(Photo: Russell Limprecht / Flickr)
The Koch brothers, two billionaires who have funded a staunchly anti-government agenda for years, will be hosting a confidential strategy meeting in January, intended to "counter the most severe threats facing our free society." This event highlights a deeper current of money that has been invested in an anti-government policy agenda that goes back decades.
In the midst of this past election season, candidates across the country engaged in an ideological battle with one side claiming that government is the problem and the other side claiming that we cannot solve our problems without effective government. This battle continues to take place on a dramatically uneven playing field. It has been stacked against the public good for decades by deep pockets of corporate wealth.

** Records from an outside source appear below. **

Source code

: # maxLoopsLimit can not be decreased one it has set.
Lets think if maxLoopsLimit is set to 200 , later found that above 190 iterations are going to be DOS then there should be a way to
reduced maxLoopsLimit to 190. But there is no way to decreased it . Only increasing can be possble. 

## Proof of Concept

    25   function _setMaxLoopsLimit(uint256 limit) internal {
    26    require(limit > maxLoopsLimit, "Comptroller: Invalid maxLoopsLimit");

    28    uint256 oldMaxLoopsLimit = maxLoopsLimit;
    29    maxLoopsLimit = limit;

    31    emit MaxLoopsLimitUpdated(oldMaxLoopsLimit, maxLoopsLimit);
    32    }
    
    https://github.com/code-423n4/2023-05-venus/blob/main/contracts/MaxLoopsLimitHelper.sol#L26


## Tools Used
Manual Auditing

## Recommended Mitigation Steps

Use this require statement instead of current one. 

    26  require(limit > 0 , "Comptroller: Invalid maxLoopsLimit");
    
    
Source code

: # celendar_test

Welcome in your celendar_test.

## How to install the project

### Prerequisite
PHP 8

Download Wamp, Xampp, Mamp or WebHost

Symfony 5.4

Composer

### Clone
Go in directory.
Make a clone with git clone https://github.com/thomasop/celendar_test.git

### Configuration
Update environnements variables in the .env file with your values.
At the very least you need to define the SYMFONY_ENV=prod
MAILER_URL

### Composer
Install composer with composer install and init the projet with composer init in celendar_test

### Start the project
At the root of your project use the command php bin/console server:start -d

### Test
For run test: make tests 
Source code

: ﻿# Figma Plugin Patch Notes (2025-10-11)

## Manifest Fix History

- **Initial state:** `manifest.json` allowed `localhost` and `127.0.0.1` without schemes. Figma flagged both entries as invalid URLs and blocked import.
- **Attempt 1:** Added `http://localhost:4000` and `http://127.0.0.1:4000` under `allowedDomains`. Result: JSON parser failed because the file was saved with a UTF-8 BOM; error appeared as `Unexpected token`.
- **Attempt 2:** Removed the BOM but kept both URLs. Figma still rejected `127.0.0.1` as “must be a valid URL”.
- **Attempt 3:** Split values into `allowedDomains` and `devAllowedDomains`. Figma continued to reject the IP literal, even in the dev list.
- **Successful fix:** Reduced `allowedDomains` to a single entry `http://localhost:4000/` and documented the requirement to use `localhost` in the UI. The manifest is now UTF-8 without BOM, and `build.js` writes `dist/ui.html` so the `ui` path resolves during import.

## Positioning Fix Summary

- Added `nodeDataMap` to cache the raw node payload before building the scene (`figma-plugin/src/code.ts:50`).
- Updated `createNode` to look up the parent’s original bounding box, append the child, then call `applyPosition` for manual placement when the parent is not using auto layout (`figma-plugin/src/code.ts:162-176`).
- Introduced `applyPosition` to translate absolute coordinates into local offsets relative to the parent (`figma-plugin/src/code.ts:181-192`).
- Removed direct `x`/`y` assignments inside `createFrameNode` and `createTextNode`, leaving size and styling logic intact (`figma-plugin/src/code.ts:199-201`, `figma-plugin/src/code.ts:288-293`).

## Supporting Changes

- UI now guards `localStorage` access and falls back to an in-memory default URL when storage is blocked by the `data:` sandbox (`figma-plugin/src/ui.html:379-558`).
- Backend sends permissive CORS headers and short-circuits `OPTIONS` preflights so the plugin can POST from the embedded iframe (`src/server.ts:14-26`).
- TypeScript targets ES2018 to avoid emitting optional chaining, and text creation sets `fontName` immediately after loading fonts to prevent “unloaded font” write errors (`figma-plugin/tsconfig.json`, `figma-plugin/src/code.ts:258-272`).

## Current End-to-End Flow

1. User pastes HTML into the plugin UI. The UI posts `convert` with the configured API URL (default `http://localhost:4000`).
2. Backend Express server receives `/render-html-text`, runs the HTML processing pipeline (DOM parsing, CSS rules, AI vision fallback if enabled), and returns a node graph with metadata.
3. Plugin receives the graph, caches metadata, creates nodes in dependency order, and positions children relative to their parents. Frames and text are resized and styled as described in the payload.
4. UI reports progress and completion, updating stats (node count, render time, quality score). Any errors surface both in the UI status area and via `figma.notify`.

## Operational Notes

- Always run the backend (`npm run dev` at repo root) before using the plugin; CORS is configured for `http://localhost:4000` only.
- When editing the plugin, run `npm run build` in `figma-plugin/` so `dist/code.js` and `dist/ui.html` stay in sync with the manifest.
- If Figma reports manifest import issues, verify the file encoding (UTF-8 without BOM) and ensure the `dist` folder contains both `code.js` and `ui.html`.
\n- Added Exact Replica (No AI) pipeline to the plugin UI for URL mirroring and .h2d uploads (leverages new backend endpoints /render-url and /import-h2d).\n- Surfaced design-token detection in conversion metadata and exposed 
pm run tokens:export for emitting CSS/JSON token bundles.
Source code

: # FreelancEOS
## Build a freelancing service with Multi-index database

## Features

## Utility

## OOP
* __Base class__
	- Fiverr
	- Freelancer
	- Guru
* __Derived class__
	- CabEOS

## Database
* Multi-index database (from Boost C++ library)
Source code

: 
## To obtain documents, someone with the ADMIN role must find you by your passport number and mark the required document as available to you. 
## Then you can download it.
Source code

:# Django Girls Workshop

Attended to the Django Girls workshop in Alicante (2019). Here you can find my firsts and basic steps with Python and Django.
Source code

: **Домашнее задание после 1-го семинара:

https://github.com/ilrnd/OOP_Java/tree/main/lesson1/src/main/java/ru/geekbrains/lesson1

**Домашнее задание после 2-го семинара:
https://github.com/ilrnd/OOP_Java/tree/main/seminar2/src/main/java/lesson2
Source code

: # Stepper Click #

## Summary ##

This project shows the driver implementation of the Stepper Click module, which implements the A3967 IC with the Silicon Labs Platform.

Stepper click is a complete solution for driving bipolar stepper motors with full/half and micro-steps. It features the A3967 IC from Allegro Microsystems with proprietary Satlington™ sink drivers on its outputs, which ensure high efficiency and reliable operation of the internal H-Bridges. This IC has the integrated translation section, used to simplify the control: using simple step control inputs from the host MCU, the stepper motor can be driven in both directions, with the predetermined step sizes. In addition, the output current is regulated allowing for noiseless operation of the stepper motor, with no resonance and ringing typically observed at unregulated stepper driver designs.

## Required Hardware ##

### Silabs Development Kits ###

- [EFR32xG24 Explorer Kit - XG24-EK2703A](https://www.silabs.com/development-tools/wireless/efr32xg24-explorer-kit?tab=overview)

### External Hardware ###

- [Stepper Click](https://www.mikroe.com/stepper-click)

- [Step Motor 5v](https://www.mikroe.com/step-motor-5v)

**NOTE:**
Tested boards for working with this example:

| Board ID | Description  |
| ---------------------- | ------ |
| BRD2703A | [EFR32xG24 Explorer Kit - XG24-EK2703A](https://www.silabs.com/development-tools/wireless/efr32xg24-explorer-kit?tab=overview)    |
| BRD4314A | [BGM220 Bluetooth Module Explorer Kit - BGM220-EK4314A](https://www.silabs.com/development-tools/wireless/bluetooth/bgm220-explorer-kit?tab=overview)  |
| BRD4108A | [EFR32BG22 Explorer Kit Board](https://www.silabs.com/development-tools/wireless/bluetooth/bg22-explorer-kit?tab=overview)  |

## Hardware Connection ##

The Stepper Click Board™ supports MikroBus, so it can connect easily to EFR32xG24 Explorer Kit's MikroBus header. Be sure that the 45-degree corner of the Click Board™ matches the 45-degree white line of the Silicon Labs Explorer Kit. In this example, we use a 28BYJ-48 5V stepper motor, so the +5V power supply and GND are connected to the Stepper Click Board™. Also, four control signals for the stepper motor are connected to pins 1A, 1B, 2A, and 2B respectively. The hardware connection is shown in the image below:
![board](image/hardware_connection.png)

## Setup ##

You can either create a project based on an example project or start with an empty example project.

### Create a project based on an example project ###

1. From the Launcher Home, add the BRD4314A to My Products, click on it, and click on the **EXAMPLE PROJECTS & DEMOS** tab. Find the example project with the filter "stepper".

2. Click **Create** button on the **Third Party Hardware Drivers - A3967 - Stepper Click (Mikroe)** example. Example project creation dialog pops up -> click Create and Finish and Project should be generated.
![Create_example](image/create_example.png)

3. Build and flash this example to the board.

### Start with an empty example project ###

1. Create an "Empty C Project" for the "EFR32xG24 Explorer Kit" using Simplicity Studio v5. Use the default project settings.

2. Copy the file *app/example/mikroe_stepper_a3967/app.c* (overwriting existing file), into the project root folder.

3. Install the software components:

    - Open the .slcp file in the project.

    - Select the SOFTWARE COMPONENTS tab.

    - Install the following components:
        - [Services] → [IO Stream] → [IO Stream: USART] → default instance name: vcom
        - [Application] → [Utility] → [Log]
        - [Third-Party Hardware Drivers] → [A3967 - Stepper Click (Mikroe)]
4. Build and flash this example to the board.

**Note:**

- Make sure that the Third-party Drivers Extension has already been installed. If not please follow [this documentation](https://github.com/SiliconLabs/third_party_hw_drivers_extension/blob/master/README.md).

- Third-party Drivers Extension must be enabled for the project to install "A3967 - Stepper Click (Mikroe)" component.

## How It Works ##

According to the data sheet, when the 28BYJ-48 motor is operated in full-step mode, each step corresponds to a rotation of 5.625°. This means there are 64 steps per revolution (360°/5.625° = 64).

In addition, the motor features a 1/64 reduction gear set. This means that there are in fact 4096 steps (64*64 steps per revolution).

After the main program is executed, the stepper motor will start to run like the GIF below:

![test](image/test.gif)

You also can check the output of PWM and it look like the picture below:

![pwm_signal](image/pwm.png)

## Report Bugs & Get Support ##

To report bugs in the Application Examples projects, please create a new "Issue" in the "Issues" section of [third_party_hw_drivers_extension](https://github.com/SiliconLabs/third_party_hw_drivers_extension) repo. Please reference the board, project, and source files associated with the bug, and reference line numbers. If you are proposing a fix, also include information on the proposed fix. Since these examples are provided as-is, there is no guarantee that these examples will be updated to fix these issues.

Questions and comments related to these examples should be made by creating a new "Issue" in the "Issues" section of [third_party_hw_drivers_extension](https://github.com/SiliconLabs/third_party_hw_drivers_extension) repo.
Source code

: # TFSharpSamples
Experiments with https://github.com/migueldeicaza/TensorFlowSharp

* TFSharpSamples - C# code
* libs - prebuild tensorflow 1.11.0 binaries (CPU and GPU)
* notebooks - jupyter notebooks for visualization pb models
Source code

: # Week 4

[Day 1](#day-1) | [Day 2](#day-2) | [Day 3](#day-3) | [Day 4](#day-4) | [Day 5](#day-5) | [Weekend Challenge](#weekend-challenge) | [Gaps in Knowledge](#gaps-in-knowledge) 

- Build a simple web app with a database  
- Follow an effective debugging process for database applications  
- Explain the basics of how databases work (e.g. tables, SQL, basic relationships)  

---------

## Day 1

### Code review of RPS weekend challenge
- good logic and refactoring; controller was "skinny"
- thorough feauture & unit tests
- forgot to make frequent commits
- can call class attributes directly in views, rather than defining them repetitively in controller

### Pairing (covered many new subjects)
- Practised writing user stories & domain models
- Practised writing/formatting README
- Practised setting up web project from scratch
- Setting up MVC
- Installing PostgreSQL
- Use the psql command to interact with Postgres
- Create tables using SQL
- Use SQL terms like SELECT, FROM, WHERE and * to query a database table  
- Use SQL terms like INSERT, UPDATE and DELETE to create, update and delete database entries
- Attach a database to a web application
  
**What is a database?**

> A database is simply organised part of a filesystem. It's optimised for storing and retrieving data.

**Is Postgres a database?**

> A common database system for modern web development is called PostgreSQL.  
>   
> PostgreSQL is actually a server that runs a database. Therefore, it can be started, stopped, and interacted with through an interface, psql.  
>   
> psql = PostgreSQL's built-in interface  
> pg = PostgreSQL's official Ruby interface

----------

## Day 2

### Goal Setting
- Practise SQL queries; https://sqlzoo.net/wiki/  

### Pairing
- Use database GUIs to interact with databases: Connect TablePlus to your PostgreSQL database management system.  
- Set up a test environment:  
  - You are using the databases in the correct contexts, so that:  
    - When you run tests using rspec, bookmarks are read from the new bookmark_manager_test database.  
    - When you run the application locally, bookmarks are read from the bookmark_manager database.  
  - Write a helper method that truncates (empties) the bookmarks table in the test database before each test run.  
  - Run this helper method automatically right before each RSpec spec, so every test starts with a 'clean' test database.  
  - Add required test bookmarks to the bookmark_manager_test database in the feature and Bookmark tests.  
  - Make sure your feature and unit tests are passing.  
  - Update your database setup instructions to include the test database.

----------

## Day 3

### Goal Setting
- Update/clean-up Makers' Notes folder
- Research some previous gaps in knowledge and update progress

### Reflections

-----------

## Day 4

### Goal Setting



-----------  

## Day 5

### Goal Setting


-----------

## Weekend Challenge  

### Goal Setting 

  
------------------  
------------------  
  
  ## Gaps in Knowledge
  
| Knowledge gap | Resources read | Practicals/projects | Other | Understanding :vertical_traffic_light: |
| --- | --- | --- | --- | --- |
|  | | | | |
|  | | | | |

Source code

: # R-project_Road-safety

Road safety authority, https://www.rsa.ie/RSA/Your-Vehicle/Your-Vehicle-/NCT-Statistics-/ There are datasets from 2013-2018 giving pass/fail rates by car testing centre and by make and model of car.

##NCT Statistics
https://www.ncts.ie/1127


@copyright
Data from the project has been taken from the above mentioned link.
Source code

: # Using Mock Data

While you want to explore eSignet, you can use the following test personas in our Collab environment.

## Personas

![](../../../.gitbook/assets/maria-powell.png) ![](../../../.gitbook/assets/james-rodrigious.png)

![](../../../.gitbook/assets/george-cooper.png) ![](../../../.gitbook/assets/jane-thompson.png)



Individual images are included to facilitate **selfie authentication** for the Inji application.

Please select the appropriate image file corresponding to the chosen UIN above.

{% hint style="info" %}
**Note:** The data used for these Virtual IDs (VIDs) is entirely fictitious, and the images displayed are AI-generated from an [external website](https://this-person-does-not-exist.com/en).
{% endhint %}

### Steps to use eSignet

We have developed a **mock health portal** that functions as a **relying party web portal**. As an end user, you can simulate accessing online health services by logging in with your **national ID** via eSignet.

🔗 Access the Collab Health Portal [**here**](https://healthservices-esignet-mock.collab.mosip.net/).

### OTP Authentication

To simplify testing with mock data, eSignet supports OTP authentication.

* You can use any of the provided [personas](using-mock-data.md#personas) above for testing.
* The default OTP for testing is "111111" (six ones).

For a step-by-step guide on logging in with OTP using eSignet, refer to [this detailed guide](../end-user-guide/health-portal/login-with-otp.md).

Policy Agendas More Important Than Election Cycles
David Calahan, a researcher who studies the ideological basis of philanthropy, published a major report in 1999 titled "$1 Billion for Ideas: Conservative Think Tanks in the 1990's" that describes the web of money that flowed through the top 20 Conservative think tanks in the United States. He identified the strategies that allow a well-funded minority to dominate public discourse and set the agenda for the country. One of his major assertions was this:
"In fact, the more fundamental changes in American politics may not be in election results, but rather in the rise and fall of different ideas and their attendant policy agendas."
Consider the impacts of the Tea Party Movement that arose after President Obama took office. A nonelection agenda was initiated to frame the debate around anti-government sentiments. Its veneer of grassroots populism conceals a vast network of media outlets, high-profile spokespeople, training centers and deep pocketed funders who made the Tea Party possible. And yes, the Koch brothers are major donors of the effort.
How were they able to get Tea Party candidates on so many ballots? Why do even the incumbent Republicans feel that they must conform to the extreme views of people like Sarah Palin, Glenn Beck and Rush Limbaugh? The answer is that a massive communications infrastructure has been built to reward those who conform (and punish all the rest).
Investing in the long haul pays off.
After building a vast infrastructure, it was pretty straightforward to rile up millions of people, especially since these very people experience the brunt of economic collapse. The ironies run deep in that those who have been hurt the most by deregulation and privatization are the foot soldiers rallied to the call of freedom by this effective system for mass manipulation of public opinion.
How Far Back Does This Go?
The first major effort to build an anti-government communications system can be traced back to 1971 and the "Powell Memo," written by Lewis F. Powell. It laid out the ideas that influenced wealthy conservative businessmen to build a web of think tanks, media outlets and recruitment centers that would go on the offensive and destroy public good will toward government. For nearly 40 years now, this system has been growing in size and sophistication. And it is surgical in its precision and effectiveness.
The impacts on the US economy and political system have been devastating. These graphs tell the story well ... rising international debt, increasing concentrations of wealth, lost savings of working people, explosive individual debt. The list goes on and on. All corresponding with the advance of an anti-government agenda throughout the '80s, '90s and 2000s.
A toxic attitude was spread like a virus and the harmful policies followed. We are now living in a country where the top 10 percent control nearly all of the wealth alongside a working poor living in third-world conditions. The uneven playing field has given obvious advantage to those who had the wealth to begin with.
Where Is the Progressive Response?
All hope is not lost. A number of progressive donors finally got the wake-up call in 2005 and created the Democracy Alliance. They began pooling their money to invest in think tanks and media outlets of their own. Organizations like Campaign for America's Future, Commonweal Institute and Center for American Progress have come into being and are attempting to catch up. But the opposition has a 35-year advantage.
Unfortunately, the progressive movement suffered a major casualty in April of 2008. The Rockridge Institute closed its doors due to inadequate funding support from donors. Rockridge was a unique think tank founded by George Lakoff to analyze political frames in public discourse in order to help progressives navigate the toxic culture wars of American politics. One of the major causes for this loss was the massive flux of money into the 2008 election cycle. Short-term gains were given myopic focus and the long term was sacrificed.
I worked at the Rockridge Institute during this period. On the last day of the institute, Evan Frisch and I made a plea to the progressive community that we must invest in cognitive infrastructure. Here's a snippet of what we said:
"Create a new progressive infrastructure that embodies our ideals and values. This includes a cognitive infrastructure - the ideas, values and modes of thought that express the progressive vision. Simply churning out more policy proposals and statistical analyses without taking into account what people understand the situation to be will leave the populace bored, confused and distant from the political process."
This plea is more timely than ever today. The progressive response remains inadequate because we don't share a common vision, nor do we invest in the long haul. So, we saw an election where Democrats were blamed for the harms caused by anti-government Republicans (and a spattering of Conservative Democrats who have infiltrated the other party). The instigators of harm are smearing the real heroes. And it's working!
If we are to turn the tide on this culture war and reclaim the Spirit of America, we're going to need to arm ourselves with knowledge about the origins of anti-government sentiments. And we're going to need to invest in pro-government, pro-community ideas of our own.